AZ-800 Administering Windows Server Hybrid Core Infrastructure Exam

Implement Host Guardian Service and Attestation

The Host Guardian Service (HGS) is central to protecting virtual machines by providing attestation of Hyper-V hosts. This service ensures hosts are trusted before activating shielded VMs and checks that each host meets strict security requirements. Attestation confirms that only approved hardware and software configurations are used. By validating hosts, HGS prevents unauthorized or compromised servers from running sensitive workloads. Shielded VMs rely on this process to maintain integrity and confidentiality.

Creating a guarded fabric involves deploying HGS clusters in either TPM-baseline or TPM-attestation modes. TPM-baseline verifies basic hardware presence, while TPM-attestation uses additional secure measurements to strengthen host validation. Key configuration steps include:

• Deploying HGS clusters in the chosen attestation mode
• Configuring key protection policies to secure encryption keys
• Integrating Hyper-V hosts into the guarded fabric for shielded VM operations
  These steps establish a trusted environment where shielded VMs can operate securely.

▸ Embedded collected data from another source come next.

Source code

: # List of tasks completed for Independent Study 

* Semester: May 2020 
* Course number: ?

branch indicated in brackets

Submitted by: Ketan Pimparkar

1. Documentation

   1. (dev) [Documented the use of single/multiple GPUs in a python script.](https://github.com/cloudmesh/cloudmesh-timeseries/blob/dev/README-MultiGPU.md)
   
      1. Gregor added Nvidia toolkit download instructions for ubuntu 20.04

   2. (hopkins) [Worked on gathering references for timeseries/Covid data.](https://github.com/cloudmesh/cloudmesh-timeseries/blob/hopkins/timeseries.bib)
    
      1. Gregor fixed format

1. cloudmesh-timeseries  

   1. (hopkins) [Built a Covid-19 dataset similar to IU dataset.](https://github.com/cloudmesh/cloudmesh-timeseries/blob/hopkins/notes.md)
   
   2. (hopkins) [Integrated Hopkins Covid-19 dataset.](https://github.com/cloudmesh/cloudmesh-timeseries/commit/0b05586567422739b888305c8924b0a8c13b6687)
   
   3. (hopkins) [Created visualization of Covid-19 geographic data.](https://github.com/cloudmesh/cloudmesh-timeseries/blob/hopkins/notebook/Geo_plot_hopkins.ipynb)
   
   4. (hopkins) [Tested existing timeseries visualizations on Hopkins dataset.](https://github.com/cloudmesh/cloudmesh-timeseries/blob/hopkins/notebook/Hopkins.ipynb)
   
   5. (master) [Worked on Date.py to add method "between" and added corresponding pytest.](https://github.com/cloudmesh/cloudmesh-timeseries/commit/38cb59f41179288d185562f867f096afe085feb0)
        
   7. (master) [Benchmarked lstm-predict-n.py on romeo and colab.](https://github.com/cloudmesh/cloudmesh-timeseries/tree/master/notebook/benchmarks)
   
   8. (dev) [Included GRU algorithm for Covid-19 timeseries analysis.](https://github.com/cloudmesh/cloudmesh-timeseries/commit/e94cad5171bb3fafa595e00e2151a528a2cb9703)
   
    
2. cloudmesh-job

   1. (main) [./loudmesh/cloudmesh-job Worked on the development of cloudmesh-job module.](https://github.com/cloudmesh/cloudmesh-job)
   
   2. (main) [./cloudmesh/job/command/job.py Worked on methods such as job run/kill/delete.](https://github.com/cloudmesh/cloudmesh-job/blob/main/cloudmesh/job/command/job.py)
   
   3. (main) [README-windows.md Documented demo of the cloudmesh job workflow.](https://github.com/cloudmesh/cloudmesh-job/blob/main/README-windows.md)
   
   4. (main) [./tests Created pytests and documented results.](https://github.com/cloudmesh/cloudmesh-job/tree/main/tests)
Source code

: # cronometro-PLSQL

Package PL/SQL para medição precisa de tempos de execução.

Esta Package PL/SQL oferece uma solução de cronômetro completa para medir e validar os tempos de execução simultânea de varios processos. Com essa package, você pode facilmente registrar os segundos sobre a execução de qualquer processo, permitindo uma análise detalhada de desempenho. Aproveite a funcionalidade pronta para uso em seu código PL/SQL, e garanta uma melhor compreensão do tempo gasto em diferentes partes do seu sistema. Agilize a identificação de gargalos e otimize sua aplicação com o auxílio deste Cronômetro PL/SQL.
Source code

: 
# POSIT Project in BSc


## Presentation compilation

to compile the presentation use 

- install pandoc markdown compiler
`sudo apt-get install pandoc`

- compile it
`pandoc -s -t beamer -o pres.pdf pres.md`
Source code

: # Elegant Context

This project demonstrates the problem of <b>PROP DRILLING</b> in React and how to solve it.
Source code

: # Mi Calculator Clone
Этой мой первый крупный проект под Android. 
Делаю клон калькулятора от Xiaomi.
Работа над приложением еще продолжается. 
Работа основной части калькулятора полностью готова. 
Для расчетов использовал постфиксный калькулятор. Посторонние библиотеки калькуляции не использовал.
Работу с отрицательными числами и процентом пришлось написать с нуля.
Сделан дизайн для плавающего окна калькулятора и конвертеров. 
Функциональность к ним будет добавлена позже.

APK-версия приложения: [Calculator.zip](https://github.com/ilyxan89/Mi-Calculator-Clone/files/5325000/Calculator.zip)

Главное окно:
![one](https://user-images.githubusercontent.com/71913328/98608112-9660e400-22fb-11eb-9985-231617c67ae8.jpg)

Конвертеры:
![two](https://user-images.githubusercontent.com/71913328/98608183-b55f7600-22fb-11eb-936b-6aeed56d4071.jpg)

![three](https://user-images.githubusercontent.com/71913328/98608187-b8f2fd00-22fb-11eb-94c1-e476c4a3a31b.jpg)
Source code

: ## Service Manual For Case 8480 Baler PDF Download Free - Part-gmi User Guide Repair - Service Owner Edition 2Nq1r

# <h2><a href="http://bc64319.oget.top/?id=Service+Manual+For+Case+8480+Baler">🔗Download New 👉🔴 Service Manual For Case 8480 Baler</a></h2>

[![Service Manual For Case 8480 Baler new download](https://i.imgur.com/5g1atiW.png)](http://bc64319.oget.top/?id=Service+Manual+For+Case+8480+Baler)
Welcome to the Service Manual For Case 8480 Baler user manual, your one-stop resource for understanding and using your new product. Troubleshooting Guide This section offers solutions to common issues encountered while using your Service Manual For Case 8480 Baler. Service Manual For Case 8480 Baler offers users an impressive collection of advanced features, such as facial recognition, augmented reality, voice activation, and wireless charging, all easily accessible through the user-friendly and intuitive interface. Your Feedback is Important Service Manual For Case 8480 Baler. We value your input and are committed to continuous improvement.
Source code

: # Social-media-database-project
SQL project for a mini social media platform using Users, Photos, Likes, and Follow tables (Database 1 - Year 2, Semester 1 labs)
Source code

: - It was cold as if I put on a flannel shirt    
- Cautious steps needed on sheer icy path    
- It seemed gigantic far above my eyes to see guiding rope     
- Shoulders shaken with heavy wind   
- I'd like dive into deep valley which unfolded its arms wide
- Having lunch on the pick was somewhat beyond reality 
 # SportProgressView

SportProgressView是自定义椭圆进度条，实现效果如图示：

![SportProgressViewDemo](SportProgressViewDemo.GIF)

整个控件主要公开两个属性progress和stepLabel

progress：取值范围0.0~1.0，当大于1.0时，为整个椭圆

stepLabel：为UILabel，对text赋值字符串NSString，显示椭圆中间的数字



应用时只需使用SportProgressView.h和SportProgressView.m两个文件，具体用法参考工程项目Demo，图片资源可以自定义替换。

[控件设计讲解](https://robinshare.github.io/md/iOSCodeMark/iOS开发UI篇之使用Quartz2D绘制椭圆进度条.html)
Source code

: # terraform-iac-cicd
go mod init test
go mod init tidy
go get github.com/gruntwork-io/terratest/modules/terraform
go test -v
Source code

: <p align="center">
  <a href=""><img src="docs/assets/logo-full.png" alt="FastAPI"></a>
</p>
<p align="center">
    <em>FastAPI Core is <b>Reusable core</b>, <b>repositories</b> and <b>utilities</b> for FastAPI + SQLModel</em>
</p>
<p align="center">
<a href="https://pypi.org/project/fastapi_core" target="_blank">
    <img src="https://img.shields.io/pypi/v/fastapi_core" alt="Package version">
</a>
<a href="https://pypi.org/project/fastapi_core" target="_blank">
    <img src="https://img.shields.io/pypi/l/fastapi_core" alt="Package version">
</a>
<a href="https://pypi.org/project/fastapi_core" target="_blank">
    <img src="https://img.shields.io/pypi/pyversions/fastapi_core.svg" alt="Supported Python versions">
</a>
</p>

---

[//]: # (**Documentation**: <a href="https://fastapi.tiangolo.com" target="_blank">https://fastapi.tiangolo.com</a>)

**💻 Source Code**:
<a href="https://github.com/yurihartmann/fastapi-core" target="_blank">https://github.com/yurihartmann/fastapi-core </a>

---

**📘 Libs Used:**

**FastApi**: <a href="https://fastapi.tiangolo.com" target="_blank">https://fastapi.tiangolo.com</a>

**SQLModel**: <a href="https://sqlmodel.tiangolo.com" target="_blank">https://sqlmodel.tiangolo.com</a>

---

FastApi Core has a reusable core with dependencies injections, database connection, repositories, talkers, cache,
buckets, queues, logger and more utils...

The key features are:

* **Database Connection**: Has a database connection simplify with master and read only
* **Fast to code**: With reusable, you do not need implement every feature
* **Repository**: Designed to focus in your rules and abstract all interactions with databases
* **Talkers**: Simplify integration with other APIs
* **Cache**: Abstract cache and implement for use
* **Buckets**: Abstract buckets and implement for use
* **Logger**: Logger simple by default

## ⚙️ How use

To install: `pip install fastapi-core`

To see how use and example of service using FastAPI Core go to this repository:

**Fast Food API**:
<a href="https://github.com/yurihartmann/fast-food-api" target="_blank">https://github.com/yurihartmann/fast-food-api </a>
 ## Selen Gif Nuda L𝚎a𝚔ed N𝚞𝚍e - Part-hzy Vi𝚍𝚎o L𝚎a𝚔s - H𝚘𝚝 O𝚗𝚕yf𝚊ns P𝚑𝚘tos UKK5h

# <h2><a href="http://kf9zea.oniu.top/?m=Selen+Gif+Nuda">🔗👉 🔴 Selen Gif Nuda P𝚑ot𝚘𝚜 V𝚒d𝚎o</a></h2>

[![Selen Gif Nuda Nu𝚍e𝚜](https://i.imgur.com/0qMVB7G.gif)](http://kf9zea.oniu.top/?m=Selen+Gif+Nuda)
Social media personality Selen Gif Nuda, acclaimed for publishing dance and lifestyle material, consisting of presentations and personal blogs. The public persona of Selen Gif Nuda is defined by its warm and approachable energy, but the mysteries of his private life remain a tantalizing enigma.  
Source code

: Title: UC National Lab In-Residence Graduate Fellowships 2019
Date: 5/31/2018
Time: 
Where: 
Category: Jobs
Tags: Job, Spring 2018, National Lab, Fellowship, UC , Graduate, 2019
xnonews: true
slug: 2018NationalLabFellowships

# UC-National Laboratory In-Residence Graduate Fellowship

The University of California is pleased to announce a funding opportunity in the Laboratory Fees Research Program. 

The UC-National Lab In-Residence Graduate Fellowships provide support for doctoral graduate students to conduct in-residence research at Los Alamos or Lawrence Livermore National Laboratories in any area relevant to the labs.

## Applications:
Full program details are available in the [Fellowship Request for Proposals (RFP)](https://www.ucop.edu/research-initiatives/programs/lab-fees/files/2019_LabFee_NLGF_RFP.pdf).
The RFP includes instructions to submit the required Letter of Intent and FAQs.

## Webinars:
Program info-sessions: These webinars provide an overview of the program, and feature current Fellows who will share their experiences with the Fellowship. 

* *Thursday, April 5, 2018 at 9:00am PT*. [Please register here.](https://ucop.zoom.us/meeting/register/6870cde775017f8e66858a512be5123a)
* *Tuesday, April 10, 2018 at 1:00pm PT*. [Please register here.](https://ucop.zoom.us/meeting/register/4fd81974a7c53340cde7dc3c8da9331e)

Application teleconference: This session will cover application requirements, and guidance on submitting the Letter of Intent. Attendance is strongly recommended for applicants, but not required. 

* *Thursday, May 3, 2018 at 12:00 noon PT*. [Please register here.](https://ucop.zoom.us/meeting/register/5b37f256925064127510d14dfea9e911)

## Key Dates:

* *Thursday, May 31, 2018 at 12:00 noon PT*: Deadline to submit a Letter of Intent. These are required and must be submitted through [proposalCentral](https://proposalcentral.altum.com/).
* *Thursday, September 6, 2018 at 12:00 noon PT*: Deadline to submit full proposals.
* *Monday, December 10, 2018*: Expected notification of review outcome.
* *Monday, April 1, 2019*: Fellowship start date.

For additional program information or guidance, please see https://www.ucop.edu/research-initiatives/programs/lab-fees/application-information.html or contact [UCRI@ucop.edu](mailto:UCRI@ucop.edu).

Azure enhances security with advanced VM placement algorithms that prevent co-residency attacks by keeping untrusted and sensitive VMs on separate hosts. The Azure Fabric Controller enforces isolation by managing infrastructure resources and ensuring unidirectional communication from hosts to VMs. Network traffic is segmented with VLANs to keep trusted and untrusted systems apart. Memory and process separation further protect each VM from side-channel attacks. These measures work together to create a layered defense against various threats.

Shielded VMs rely on continuous attestation policies to confirm host integrity before and during operation. Administrators can deploy shielded VMs using PowerShell, Azure CLI, or ARM templates for consistency and automation. Built-in features like secure boot and vTPM ensure that the VM’s boot process is validated and tamper-proof. Integration with Microsoft Defender for Cloud provides real-time monitoring, alerts, and ongoing compliance checks. Together, these protections keep sensitive workloads safe in hybrid environments.

Conclusion

This section covered how to set up a guarded fabric using the Host Guardian Service and apply attestation to verify Hyper-V hosts. You learned the differences between TPM-baseline and TPM-attestation modes and how to configure key protection and host integration. We also explored advanced security techniques like VM placement algorithms, VLAN isolation, and unidirectional communication enforced by the Azure Fabric Controller. Finally, you saw how shielded VMs leverage attestation policies, secure boot, and monitoring tools to maintain a strong security posture in Azure.